This is where Dostoyevsky is being cruel. For the crocodile is not just the dangerous foreign ideas that have swallowed up Ivan Matveich, it is also the Peter and Paul Fortress prison in Petersburg, which has swallowed up Nikolai Chernyshevsky, from which dark place he will lecture to one and all and solve Russia's every problem. Dostoyevsky mocks a man in prison. Which, given Dostoyevsky's past, is maybe not so cruel now that I think of it.

Meanwhile, as Tom pointed out in 2013, Elena Ivanovna is drawing the attention of every man in Petersburg, and Ivan Matveich has plans for her to hold salons for the young intellectuals of the city where he will speak to them from the crocodile.

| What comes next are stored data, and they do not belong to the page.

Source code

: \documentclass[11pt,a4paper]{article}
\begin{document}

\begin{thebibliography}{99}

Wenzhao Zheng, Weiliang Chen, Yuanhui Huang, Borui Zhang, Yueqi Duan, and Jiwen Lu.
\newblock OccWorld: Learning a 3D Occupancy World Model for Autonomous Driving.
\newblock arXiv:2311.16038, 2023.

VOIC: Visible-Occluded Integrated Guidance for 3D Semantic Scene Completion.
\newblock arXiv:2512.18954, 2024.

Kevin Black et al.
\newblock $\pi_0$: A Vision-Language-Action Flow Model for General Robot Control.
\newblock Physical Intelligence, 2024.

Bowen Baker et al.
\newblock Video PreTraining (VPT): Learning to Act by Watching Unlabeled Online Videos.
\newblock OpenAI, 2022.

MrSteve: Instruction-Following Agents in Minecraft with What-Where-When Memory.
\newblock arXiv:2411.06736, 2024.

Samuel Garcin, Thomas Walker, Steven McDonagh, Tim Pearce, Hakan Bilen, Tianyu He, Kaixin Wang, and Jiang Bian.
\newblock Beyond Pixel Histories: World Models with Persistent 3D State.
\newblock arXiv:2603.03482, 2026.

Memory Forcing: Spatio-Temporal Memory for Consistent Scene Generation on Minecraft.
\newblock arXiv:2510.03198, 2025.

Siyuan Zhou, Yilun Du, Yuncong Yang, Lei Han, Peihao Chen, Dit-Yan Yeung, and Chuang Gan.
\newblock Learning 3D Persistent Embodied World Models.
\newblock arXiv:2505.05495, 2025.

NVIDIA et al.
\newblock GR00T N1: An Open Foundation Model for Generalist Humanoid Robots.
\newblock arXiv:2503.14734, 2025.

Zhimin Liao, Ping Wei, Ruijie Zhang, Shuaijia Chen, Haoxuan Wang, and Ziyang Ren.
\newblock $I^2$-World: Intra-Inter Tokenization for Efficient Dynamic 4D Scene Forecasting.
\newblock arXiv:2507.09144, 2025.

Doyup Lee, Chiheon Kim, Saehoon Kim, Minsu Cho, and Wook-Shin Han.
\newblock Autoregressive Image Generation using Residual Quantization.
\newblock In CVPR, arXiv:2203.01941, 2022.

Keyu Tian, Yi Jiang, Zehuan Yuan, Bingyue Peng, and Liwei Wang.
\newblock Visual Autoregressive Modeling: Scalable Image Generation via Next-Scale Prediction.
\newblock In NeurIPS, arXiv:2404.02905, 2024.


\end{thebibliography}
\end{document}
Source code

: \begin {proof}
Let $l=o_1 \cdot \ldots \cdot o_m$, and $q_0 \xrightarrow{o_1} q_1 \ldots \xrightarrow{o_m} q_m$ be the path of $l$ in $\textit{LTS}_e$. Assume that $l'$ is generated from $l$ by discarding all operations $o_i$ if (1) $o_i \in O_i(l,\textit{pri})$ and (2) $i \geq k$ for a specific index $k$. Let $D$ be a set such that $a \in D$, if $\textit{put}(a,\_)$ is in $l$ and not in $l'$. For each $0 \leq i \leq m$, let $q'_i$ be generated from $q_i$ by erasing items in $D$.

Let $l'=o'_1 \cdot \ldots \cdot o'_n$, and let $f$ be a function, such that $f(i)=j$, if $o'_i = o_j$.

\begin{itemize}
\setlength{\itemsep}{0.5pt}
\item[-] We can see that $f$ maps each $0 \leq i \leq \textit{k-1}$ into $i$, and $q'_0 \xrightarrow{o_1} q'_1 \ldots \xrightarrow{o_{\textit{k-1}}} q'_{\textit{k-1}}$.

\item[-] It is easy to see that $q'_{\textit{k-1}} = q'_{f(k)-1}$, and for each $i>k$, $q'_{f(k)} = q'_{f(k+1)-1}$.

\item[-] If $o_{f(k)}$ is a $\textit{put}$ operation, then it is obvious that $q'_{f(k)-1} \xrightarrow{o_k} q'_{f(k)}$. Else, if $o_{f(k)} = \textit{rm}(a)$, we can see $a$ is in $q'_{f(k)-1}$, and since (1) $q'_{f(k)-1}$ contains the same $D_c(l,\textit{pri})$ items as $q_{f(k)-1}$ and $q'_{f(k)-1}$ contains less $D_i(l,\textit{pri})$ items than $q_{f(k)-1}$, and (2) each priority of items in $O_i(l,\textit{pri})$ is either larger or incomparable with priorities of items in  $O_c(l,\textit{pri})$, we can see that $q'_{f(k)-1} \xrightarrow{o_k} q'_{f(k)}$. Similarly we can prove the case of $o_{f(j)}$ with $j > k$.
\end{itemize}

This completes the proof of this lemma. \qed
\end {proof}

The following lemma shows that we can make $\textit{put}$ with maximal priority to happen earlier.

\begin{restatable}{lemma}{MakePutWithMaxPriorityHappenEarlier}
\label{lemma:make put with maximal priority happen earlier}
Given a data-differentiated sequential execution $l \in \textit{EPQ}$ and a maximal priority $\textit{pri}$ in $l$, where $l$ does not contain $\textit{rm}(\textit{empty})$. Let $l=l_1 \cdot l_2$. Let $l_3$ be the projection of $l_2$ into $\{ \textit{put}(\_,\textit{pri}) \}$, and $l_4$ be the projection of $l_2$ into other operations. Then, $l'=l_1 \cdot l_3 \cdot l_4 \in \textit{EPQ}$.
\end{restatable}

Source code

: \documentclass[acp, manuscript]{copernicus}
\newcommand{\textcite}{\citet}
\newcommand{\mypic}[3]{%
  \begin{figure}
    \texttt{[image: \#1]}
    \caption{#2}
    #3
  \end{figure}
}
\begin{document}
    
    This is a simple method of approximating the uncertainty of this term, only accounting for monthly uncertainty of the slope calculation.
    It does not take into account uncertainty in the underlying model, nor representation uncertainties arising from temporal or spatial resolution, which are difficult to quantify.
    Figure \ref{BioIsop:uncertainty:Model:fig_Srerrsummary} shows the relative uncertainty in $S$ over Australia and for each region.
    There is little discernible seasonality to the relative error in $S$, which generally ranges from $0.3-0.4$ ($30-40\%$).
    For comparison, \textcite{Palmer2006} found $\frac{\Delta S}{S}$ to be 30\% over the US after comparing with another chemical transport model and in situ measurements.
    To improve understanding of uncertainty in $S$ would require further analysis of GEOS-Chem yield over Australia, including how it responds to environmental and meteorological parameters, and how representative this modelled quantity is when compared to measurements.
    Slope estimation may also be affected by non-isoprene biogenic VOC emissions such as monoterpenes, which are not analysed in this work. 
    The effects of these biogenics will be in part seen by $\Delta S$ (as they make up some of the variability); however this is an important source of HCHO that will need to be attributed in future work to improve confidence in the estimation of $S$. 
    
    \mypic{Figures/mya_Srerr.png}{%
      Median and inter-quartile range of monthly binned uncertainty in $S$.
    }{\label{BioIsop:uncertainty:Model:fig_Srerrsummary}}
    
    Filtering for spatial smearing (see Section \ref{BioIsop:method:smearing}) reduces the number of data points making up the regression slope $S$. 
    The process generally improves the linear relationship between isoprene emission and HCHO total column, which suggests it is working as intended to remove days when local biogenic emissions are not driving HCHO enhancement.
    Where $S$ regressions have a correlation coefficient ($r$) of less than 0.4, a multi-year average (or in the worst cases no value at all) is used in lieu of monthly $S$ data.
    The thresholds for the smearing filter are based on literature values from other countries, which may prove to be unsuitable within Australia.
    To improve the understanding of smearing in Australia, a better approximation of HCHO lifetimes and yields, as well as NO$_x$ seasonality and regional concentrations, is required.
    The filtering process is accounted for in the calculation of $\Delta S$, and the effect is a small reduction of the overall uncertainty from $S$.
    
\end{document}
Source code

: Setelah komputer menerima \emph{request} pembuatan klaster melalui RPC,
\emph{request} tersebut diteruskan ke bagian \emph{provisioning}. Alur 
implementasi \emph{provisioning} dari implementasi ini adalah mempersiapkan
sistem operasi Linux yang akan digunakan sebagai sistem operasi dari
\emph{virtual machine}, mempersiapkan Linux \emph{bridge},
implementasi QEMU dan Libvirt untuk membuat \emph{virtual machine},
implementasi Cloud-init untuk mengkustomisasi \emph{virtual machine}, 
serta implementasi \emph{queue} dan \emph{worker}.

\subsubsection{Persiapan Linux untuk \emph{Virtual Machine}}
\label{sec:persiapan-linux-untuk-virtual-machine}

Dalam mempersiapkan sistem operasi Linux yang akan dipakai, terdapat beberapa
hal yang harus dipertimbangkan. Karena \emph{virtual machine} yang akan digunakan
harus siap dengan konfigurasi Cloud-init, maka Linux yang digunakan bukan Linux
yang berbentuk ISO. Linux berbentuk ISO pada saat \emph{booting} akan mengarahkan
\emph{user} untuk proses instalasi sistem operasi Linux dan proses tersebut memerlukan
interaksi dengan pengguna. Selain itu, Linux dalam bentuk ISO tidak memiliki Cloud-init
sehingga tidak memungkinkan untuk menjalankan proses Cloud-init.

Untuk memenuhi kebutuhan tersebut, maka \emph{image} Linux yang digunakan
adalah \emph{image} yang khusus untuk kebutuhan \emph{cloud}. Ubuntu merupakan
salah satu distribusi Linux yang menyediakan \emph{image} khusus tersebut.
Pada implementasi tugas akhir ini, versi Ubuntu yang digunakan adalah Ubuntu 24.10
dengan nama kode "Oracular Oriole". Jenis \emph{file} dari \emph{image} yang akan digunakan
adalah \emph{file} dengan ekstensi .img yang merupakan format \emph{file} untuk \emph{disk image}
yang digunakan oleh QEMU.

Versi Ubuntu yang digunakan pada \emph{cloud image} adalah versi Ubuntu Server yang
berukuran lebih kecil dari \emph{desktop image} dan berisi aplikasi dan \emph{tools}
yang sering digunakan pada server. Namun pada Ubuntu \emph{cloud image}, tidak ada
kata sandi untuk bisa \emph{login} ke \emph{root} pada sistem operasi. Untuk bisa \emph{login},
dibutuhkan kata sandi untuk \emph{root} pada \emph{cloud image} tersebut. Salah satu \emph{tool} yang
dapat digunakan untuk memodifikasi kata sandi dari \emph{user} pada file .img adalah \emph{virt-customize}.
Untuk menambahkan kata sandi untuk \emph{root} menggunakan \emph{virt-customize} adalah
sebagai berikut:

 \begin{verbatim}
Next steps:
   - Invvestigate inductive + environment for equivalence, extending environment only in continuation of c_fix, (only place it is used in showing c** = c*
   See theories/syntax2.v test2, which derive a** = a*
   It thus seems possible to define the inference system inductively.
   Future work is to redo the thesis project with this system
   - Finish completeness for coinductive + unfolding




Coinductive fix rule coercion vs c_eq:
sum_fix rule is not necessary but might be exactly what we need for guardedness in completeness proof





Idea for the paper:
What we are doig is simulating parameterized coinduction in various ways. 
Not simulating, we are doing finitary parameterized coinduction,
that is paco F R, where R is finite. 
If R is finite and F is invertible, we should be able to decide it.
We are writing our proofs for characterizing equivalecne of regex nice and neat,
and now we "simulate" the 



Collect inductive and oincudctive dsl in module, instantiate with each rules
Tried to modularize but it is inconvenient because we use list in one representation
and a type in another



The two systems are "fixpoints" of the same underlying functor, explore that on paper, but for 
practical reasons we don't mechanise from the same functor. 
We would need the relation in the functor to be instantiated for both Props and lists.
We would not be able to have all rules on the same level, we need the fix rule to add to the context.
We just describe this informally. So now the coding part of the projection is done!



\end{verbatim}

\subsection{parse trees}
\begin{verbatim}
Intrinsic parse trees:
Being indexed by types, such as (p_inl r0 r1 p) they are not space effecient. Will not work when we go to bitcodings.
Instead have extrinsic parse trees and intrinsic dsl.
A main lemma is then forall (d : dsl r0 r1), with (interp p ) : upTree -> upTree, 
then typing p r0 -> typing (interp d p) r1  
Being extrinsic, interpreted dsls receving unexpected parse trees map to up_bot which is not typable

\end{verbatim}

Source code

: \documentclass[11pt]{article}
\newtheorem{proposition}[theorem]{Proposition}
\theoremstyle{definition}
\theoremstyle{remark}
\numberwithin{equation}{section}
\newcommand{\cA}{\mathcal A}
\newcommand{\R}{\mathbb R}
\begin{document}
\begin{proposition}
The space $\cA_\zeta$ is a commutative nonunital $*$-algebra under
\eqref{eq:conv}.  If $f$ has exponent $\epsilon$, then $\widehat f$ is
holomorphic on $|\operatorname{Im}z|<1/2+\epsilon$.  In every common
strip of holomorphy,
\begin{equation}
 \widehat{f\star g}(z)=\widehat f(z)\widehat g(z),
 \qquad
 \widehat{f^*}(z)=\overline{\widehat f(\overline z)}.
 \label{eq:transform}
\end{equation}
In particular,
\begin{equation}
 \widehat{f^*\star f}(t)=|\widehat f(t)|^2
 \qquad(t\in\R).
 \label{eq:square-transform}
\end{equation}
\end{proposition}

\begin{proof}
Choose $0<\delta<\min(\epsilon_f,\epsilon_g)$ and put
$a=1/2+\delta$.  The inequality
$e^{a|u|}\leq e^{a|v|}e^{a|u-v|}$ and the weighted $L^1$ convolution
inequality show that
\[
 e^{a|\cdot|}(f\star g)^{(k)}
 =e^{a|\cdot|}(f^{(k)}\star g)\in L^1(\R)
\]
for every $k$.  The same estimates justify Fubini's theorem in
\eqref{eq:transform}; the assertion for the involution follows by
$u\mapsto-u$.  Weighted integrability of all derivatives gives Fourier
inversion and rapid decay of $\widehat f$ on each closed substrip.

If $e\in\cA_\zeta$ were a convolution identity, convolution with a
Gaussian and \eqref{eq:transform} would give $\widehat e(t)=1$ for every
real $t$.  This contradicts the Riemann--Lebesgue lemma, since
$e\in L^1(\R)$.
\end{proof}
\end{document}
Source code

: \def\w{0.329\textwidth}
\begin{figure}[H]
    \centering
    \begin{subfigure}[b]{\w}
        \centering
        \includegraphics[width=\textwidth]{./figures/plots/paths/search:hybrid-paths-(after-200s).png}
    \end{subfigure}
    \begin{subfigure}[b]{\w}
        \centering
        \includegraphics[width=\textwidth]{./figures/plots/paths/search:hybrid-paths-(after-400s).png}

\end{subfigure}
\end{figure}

His plans involve a crocodile tank on wheels. This is all satire, making fun of the Olga Chernyshevsky character in the final chapter of What is to be Done?

All the quotes in this post are from Constance Garnett's translation, but I actually read John Strahan's translation from his book 15 Great Russian Short Stories (1965).

Tuesday, December 30, 2014

Forward and backward: Writing in 2014

Writing in 2014: I have mostly worked on the new one, the work-in-progress called Antosha in Prague. It's a good novel, I think. A lot of fun to write and to read (hopefully). It's a collection of Chekhovesque stories about a fictional character named Antosha Chekhonte, who is loosely based on the Russian writer/playwright Anton Chekhov. You've heard of him. This is the list of story titles (with progress status) so far:

"The Connoisseur" (written)
"Defending His Dissertation" (written)
"Under the Limbs of the Silver Birches" (written)
"Setting a Broken Bone" (written)
"The Suitor" (written)
"Ivan Ivanovna" (written)
"The Father of the Family" (in progress)
"To My Hands Alone" (written)
"Olivier Salad" (hypothetical)
"Dressing for the Opera" (written)
"Bela" (hypothetical)
"The Storm" (outlined)
"Antosha in Prague" (written)
"Caspian Terns" (hypothetical)
"It's a long time since I drank champagne" (outlined)
"A White Sparrow" (outlined, half written)

I think I've got about 56,000 words of the first draft written now. If things continue to go the way they've been going (a vague statement, that), the completed first draft will be about 85,000 words long. So I'm a good way into the manuscript. A couple more months of work, to be sure, maybe as many as four or six months before the draft is written. I don't seem to be in a hurry.

Also this year I did some work on a novel called Go Home, Miss America. That novel is out on submission now to a couple of wee publishers. In the spring or summer of 2015 I will begin another revision to a novel called Mona in the Desert. I have a lot of notes for that revision. It will be a job of work, I think. There is a slender possibility that there will be time left at the end of 2015 for me to start in earnest on a new novel, which will probably be the one called Nowhere But North. That work may be delayed until 2016.

Last night I read Browning's poem "An Epistle," and now of course I want to write a long novel based on it. I won't, but still.

Monday, December 29, 2014

"O' the lazy sea her stream thrusts far amid" in the little city by the bay with Robert



Also, I am still reading a book of Robert Browning's shorter poems. "Caliban Upon Setebos" is very good. Browning reminds me that Caliban is one of Shakespeare's greatest inventions. Browning's Caliban is also quite fine: the poet got the tone and voice just right, and his primitive theology wholly believable. My favorite line comes right at the end, when a storm hits the island and Caliban fears that his musings have offended the god Setebos:
What, what? A curtain o'er the world at once!
Crickets stop hissing; not a bird—or, yes,
There scuds His raven, that hath told Him all!
It was fool's play, this prattling! Ha! The wind
Shoulders the pillared dust, death's house o' the move,
And fast invading fires begin! White blaze—
A tree's head snaps—and there, there, there, there, there,
His thunder follows!
"there, there, there, there, there" is wonderful, the rhythmic repetition of Caliban's sudden fear at the manifestation of the horrible deity. The poem is about what? superstition, maybe, explaining the divine in the lowly terms of humanity? filling the blank spots in our knowledge with the blind spots in our self knowledge? Great stuff.

Perhaps I'm attracted to this poem because it reflects similar ideas to the snippet from George Santayana that Umbagollah has posted over at Pykk:
from the describable qualities of things, we repeat the rationalistic fiction of turning the notions which we abstract from the observation of facts into the powers that give those facts character and being.
I've been thinking about these sorts of things a lot these days, of how we paint over the face of the universe with portraits of ourselves as a way of claiming to understand reality.